*DIRECTIONS FOR THIS TASK*
Below are records that should be duplicated exactly, with no image retained.
════════════════════
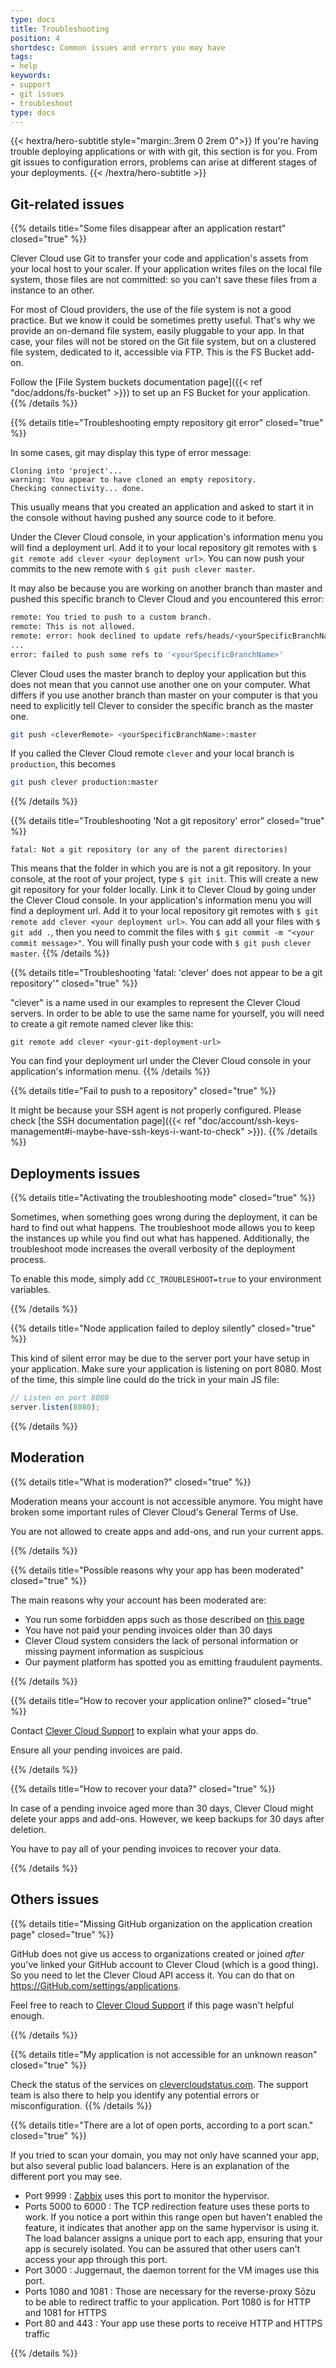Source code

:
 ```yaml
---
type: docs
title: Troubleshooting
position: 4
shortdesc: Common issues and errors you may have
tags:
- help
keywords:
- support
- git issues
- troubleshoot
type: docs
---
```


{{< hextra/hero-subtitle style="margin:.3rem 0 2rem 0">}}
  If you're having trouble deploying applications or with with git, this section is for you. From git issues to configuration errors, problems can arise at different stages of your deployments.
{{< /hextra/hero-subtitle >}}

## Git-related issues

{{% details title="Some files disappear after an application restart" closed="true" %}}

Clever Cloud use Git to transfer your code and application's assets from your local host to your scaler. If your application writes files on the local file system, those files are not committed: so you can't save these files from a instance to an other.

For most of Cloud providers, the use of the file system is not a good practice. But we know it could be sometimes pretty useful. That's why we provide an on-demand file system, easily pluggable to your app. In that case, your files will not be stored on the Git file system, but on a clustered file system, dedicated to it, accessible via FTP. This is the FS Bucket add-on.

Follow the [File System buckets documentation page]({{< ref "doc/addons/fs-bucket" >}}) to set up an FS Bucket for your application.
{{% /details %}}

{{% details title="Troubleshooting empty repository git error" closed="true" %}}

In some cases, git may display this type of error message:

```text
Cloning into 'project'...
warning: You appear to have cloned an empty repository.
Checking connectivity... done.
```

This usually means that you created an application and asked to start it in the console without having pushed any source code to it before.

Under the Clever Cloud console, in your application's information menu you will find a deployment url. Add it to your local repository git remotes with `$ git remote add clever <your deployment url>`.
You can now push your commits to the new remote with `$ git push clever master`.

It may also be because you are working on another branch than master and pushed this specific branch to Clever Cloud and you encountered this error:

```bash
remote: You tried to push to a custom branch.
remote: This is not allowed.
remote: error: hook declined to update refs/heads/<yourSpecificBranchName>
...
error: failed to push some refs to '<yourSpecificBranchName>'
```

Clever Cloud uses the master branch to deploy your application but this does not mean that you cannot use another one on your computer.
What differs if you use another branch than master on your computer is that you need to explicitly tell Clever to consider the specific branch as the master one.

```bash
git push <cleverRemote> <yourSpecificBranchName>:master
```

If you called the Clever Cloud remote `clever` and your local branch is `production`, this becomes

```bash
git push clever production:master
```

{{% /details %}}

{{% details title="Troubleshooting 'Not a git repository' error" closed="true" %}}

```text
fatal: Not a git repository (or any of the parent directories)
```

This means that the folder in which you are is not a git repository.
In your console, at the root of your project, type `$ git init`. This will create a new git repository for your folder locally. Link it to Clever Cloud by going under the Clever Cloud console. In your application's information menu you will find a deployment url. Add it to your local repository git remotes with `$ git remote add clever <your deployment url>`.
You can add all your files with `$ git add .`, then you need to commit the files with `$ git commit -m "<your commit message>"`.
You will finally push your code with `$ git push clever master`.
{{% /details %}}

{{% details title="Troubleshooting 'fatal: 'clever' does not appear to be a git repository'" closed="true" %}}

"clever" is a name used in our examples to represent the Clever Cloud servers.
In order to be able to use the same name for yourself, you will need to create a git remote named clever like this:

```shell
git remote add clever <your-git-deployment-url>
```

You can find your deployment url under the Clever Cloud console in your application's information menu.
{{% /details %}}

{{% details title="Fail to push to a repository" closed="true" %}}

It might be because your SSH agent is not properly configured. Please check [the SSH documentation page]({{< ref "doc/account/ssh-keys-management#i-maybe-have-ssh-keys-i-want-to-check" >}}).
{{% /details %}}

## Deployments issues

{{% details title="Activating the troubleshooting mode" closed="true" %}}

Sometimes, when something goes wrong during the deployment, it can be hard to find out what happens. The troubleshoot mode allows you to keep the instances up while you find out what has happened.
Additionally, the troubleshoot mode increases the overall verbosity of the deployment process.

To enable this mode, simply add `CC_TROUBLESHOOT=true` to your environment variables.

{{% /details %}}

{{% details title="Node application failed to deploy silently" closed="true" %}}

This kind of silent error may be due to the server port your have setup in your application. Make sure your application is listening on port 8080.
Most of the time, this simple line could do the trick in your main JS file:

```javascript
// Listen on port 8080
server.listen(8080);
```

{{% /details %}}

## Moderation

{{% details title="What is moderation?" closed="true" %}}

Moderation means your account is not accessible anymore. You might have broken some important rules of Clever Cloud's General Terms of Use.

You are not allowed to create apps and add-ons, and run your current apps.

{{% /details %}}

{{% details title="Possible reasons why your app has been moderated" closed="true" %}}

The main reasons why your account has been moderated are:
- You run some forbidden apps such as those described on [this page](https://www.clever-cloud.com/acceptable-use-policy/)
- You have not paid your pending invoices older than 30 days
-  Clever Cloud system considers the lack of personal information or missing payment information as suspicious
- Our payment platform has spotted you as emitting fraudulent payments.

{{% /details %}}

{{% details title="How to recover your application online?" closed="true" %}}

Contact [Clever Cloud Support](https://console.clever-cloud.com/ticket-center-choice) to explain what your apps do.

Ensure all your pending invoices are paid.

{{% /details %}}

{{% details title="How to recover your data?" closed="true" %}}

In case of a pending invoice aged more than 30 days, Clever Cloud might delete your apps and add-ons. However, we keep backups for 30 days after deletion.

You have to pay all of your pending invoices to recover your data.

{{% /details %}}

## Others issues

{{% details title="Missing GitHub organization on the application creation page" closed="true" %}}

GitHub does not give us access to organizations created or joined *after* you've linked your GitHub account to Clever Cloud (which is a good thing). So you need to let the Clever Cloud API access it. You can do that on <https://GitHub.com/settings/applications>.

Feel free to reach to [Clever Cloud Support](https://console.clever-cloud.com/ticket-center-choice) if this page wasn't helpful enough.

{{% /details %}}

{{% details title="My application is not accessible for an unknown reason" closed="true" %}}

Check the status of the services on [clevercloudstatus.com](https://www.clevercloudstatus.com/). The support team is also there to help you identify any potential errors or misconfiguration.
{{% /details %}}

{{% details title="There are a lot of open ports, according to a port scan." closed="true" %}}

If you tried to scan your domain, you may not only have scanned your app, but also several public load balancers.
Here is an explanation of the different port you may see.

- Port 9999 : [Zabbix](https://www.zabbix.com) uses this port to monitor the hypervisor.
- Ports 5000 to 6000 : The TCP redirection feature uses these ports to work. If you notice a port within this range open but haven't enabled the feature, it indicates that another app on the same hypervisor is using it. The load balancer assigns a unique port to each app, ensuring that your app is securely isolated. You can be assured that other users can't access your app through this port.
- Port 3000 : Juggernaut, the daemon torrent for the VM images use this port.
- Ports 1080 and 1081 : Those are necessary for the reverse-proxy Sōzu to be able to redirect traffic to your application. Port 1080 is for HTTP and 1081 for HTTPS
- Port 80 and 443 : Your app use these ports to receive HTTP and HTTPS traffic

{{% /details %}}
════════════════════
*EXERCISE RESULT*
Source code

:
 ```yaml
---
type: docs
title: Troubleshooting
position: 4
shortdesc: Common issues and errors you may have
tags:
- help
keywords:
- support
- git issues
- troubleshoot
type: docs
---
```


{{< hextra/hero-subtitle style="margin:.3rem 0 2rem 0">}}
  If you're having trouble deploying applications or with with git, this section is for you. From git issues to configuration errors, problems can arise at different stages of your deployments.
{{< /hextra/hero-subtitle >}}

## Git-related issues

{{% details title="Some files disappear after an application restart" closed="true" %}}

Clever Cloud use Git to transfer your code and application's assets from your local host to your scaler. If your application writes files on the local file system, those files are not committed: so you can't save these files from a instance to an other.

For most of Cloud providers, the use of the file system is not a good practice. But we know it could be sometimes pretty useful. That's why we provide an on-demand file system, easily pluggable to your app. In that case, your files will not be stored on the Git file system, but on a clustered file system, dedicated to it, accessible via FTP. This is the FS Bucket add-on.

Follow the [File System buckets documentation page]({{< ref "doc/addons/fs-bucket" >}}) to set up an FS Bucket for your application.
{{% /details %}}

{{% details title="Troubleshooting empty repository git error" closed="true" %}}

In some cases, git may display this type of error message:

```text
Cloning into 'project'...
warning: You appear to have cloned an empty repository.
Checking connectivity... done.
```

This usually means that you created an application and asked to start it in the console without having pushed any source code to it before.

Under the Clever Cloud console, in your application's information menu you will find a deployment url. Add it to your local repository git remotes with `$ git remote add clever <your deployment url>`.
You can now push your commits to the new remote with `$ git push clever master`.

It may also be because you are working on another branch than master and pushed this specific branch to Clever Cloud and you encountered this error:

```bash
remote: You tried to push to a custom branch.
remote: This is not allowed.
remote: error: hook declined to update refs/heads/<yourSpecificBranchName>
...
error: failed to push some refs to '<yourSpecificBranchName>'
```

Clever Cloud uses the master branch to deploy your application but this does not mean that you cannot use another one on your computer.
What differs if you use another branch than master on your computer is that you need to explicitly tell Clever to consider the specific branch as the master one.

```bash
git push <cleverRemote> <yourSpecificBranchName>:master
```

If you called the Clever Cloud remote `clever` and your local branch is `production`, this becomes

```bash
git push clever production:master
```

{{% /details %}}

{{% details title="Troubleshooting 'Not a git repository' error" closed="true" %}}

```text
fatal: Not a git repository (or any of the parent directories)
```

This means that the folder in which you are is not a git repository.
In your console, at the root of your project, type `$ git init`. This will create a new git repository for your folder locally. Link it to Clever Cloud by going under the Clever Cloud console. In your application's information menu you will find a deployment url. Add it to your local repository git remotes with `$ git remote add clever <your deployment url>`.
You can add all your files with `$ git add .`, then you need to commit the files with `$ git commit -m "<your commit message>"`.
You will finally push your code with `$ git push clever master`.
{{% /details %}}

{{% details title="Troubleshooting 'fatal: 'clever' does not appear to be a git repository'" closed="true" %}}

"clever" is a name used in our examples to represent the Clever Cloud servers.
In order to be able to use the same name for yourself, you will need to create a git remote named clever like this:

```shell
git remote add clever <your-git-deployment-url>
```

You can find your deployment url under the Clever Cloud console in your application's information menu.
{{% /details %}}

{{% details title="Fail to push to a repository" closed="true" %}}

It might be because your SSH agent is not properly configured. Please check [the SSH documentation page]({{< ref "doc/account/ssh-keys-management#i-maybe-have-ssh-keys-i-want-to-check" >}}).
{{% /details %}}

## Deployments issues

{{% details title="Activating the troubleshooting mode" closed="true" %}}

Sometimes, when something goes wrong during the deployment, it can be hard to find out what happens. The troubleshoot mode allows you to keep the instances up while you find out what has happened.
Additionally, the troubleshoot mode increases the overall verbosity of the deployment process.

To enable this mode, simply add `CC_TROUBLESHOOT=true` to your environment variables.

{{% /details %}}

{{% details title="Node application failed to deploy silently" closed="true" %}}

This kind of silent error may be due to the server port your have setup in your application. Make sure your application is listening on port 8080.
Most of the time, this simple line could do the trick in your main JS file:

```javascript
// Listen on port 8080
server.listen(8080);
```

{{% /details %}}

## Moderation

{{% details title="What is moderation?" closed="true" %}}

Moderation means your account is not accessible anymore. You might have broken some important rules of Clever Cloud's General Terms of Use.

You are not allowed to create apps and add-ons, and run your current apps.

{{% /details %}}

{{% details title="Possible reasons why your app has been moderated" closed="true" %}}

The main reasons why your account has been moderated are:
- You run some forbidden apps such as those described on [this page](https://www.clever-cloud.com/acceptable-use-policy/)
- You have not paid your pending invoices older than 30 days
-  Clever Cloud system considers the lack of personal information or missing payment information as suspicious
- Our payment platform has spotted you as emitting fraudulent payments.

{{% /details %}}

{{% details title="How to recover your application online?" closed="true" %}}

Contact [Clever Cloud Support](https://console.clever-cloud.com/ticket-center-choice) to explain what your apps do.

Ensure all your pending invoices are paid.

{{% /details %}}

{{% details title="How to recover your data?" closed="true" %}}

In case of a pending invoice aged more than 30 days, Clever Cloud might delete your apps and add-ons. However, we keep backups for 30 days after deletion.

You have to pay all of your pending invoices to recover your data.

{{% /details %}}

## Others issues

{{% details title="Missing GitHub organization on the application creation page" closed="true" %}}

GitHub does not give us access to organizations created or joined *after* you've linked your GitHub account to Clever Cloud (which is a good thing). So you need to let the Clever Cloud API access it. You can do that on <https://GitHub.com/settings/applications>.

Feel free to reach to [Clever Cloud Support](https://console.clever-cloud.com/ticket-center-choice) if this page wasn't helpful enough.

{{% /details %}}

{{% details title="My application is not accessible for an unknown reason" closed="true" %}}

Check the status of the services on [clevercloudstatus.com](https://www.clevercloudstatus.com/). The support team is also there to help you identify any potential errors or misconfiguration.
{{% /details %}}

{{% details title="There are a lot of open ports, according to a port scan." closed="true" %}}

If you tried to scan your domain, you may not only have scanned your app, but also several public load balancers.
Here is an explanation of the different port you may see.

- Port 9999 : [Zabbix](https://www.zabbix.com) uses this port to monitor the hypervisor.
- Ports 5000 to 6000 : The TCP redirection feature uses these ports to work. If you notice a port within this range open but haven't enabled the feature, it indicates that another app on the same hypervisor is using it. The load balancer assigns a unique port to each app, ensuring that your app is securely isolated. You can be assured that other users can't access your app through this port.
- Port 3000 : Juggernaut, the daemon torrent for the VM images use this port.
- Ports 1080 and 1081 : Those are necessary for the reverse-proxy Sōzu to be able to redirect traffic to your application. Port 1080 is for HTTP and 1081 for HTTPS
- Port 80 and 443 : Your app use these ports to receive HTTP and HTTPS traffic

{{% /details %}}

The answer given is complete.